◆ **RECORD EXCERPTS**:
____________

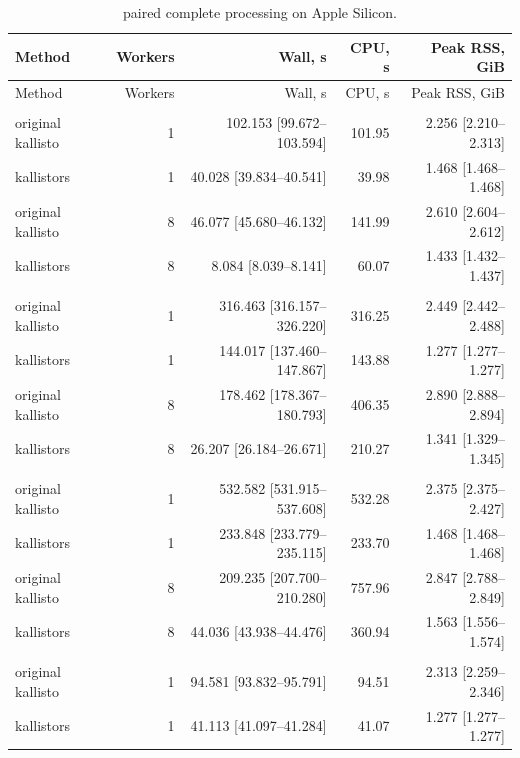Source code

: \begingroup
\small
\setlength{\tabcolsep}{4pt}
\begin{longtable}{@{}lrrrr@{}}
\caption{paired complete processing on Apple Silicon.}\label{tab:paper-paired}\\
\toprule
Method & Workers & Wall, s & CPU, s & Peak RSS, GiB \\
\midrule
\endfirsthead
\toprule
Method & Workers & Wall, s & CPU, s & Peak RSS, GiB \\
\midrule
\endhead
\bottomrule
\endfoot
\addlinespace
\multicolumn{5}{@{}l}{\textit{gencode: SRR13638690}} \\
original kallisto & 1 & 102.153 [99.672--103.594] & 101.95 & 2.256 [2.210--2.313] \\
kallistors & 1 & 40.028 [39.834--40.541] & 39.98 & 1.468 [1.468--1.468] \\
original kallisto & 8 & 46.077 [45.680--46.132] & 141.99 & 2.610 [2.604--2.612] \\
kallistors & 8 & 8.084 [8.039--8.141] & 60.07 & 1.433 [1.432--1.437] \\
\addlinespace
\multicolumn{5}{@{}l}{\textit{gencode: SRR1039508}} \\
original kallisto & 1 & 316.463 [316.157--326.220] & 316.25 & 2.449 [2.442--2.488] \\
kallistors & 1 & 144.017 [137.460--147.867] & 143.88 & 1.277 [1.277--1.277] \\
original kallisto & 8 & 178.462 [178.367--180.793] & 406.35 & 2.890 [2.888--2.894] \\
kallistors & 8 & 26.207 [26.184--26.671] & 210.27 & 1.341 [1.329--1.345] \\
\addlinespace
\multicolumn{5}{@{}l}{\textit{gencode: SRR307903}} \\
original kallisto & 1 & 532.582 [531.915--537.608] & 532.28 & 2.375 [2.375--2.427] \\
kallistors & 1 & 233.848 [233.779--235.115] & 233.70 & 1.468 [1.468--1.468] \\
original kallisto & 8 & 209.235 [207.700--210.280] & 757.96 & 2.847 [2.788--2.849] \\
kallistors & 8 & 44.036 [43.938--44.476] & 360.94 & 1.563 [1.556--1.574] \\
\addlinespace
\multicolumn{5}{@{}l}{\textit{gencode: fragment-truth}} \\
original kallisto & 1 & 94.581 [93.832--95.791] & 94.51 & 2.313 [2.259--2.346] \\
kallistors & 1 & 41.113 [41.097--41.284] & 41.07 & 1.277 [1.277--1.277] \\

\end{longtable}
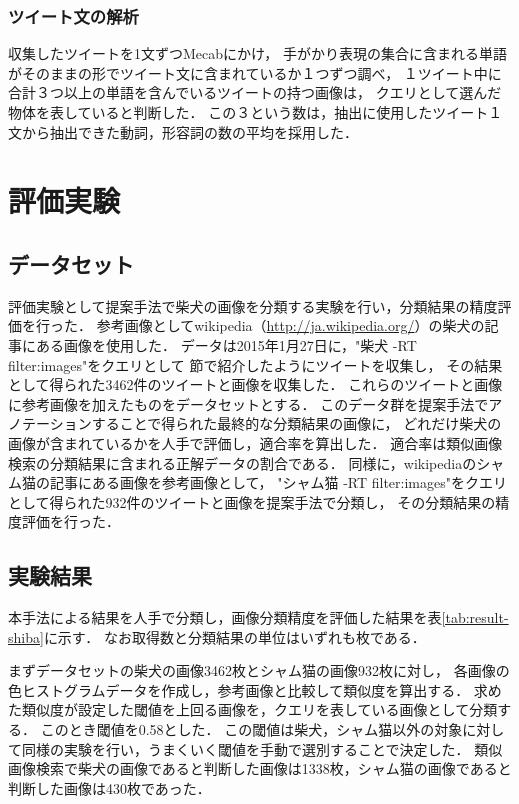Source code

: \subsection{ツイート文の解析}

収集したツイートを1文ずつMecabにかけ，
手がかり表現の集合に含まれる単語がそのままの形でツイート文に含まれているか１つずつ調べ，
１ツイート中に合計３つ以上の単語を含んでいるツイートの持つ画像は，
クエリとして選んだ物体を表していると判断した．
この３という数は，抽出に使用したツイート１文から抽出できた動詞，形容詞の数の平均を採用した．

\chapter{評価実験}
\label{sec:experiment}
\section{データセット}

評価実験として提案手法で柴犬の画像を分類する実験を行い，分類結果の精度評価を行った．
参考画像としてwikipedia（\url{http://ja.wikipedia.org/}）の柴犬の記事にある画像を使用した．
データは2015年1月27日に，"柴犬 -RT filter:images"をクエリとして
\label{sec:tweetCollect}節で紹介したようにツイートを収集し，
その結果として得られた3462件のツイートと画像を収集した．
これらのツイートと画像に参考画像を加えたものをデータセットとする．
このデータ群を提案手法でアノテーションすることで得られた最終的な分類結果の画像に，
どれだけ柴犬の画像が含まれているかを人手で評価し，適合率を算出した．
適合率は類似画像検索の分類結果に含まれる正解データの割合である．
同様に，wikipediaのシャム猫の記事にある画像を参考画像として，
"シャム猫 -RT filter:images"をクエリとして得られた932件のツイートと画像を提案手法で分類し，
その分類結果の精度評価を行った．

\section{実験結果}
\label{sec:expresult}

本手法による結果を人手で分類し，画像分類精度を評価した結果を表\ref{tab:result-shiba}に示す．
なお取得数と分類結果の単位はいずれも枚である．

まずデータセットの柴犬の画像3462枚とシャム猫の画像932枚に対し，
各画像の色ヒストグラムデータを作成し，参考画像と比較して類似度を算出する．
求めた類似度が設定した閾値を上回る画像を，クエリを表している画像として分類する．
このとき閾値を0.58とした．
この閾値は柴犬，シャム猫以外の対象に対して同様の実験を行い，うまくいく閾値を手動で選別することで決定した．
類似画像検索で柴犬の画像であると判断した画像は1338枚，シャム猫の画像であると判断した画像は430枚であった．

____________

◆ **EXERCISE INSTRUCTIONS**:
Transcribe every entry word for word, but skip the pictures.

◆ **OUTPUT FOR THIS TASK**:
Source code

: \begingroup
\small
\setlength{\tabcolsep}{4pt}
\begin{longtable}{@{}lrrrr@{}}
\caption{paired complete processing on Apple Silicon.}\label{tab:paper-paired}\\
\toprule
Method & Workers & Wall, s & CPU, s & Peak RSS, GiB \\
\midrule
\endfirsthead
\toprule
Method & Workers & Wall, s & CPU, s & Peak RSS, GiB \\
\midrule
\endhead
\bottomrule
\endfoot
\addlinespace
\multicolumn{5}{@{}l}{\textit{gencode: SRR13638690}} \\
original kallisto & 1 & 102.153 [99.672--103.594] & 101.95 & 2.256 [2.210--2.313] \\
kallistors & 1 & 40.028 [39.834--40.541] & 39.98 & 1.468 [1.468--1.468] \\
original kallisto & 8 & 46.077 [45.680--46.132] & 141.99 & 2.610 [2.604--2.612] \\
kallistors & 8 & 8.084 [8.039--8.141] & 60.07 & 1.433 [1.432--1.437] \\
\addlinespace
\multicolumn{5}{@{}l}{\textit{gencode: SRR1039508}} \\
original kallisto & 1 & 316.463 [316.157--326.220] & 316.25 & 2.449 [2.442--2.488] \\
kallistors & 1 & 144.017 [137.460--147.867] & 143.88 & 1.277 [1.277--1.277] \\
original kallisto & 8 & 178.462 [178.367--180.793] & 406.35 & 2.890 [2.888--2.894] \\
kallistors & 8 & 26.207 [26.184--26.671] & 210.27 & 1.341 [1.329--1.345] \\
\addlinespace
\multicolumn{5}{@{}l}{\textit{gencode: SRR307903}} \\
original kallisto & 1 & 532.582 [531.915--537.608] & 532.28 & 2.375 [2.375--2.427] \\
kallistors & 1 & 233.848 [233.779--235.115] & 233.70 & 1.468 [1.468--1.468] \\
original kallisto & 8 & 209.235 [207.700--210.280] & 757.96 & 2.847 [2.788--2.849] \\
kallistors & 8 & 44.036 [43.938--44.476] & 360.94 & 1.563 [1.556--1.574] \\
\addlinespace
\multicolumn{5}{@{}l}{\textit{gencode: fragment-truth}} \\
original kallisto & 1 & 94.581 [93.832--95.791] & 94.51 & 2.313 [2.259--2.346] \\
kallistors & 1 & 41.113 [41.097--41.284] & 41.07 & 1.277 [1.277--1.277] \\

\end{longtable}
Source code

: \subsection{ツイート文の解析}

収集したツイートを1文ずつMecabにかけ，
手がかり表現の集合に含まれる単語がそのままの形でツイート文に含まれているか１つずつ調べ，
１ツイート中に合計３つ以上の単語を含んでいるツイートの持つ画像は，
クエリとして選んだ物体を表していると判断した．
この３という数は，抽出に使用したツイート１文から抽出できた動詞，形容詞の数の平均を採用した．

\chapter{評価実験}
\label{sec:experiment}
\section{データセット}

評価実験として提案手法で柴犬の画像を分類する実験を行い，分類結果の精度評価を行った．
参考画像としてwikipedia（\url{http://ja.wikipedia.org/}）の柴犬の記事にある画像を使用した．
データは2015年1月27日に，"柴犬 -RT filter:images"をクエリとして
\label{sec:tweetCollect}節で紹介したようにツイートを収集し，
その結果として得られた3462件のツイートと画像を収集した．
これらのツイートと画像に参考画像を加えたものをデータセットとする．
このデータ群を提案手法でアノテーションすることで得られた最終的な分類結果の画像に，
どれだけ柴犬の画像が含まれているかを人手で評価し，適合率を算出した．
適合率は類似画像検索の分類結果に含まれる正解データの割合である．
同様に，wikipediaのシャム猫の記事にある画像を参考画像として，
"シャム猫 -RT filter:images"をクエリとして得られた932件のツイートと画像を提案手法で分類し，
その分類結果の精度評価を行った．

\section{実験結果}
\label{sec:expresult}

本手法による結果を人手で分類し，画像分類精度を評価した結果を表\ref{tab:result-shiba}に示す．
なお取得数と分類結果の単位はいずれも枚である．

まずデータセットの柴犬の画像3462枚とシャム猫の画像932枚に対し，
各画像の色ヒストグラムデータを作成し，参考画像と比較して類似度を算出する．
求めた類似度が設定した閾値を上回る画像を，クエリを表している画像として分類する．
このとき閾値を0.58とした．
この閾値は柴犬，シャム猫以外の対象に対して同様の実験を行い，うまくいく閾値を手動で選別することで決定した．
類似画像検索で柴犬の画像であると判断した画像は1338枚，シャム猫の画像であると判断した画像は430枚であった．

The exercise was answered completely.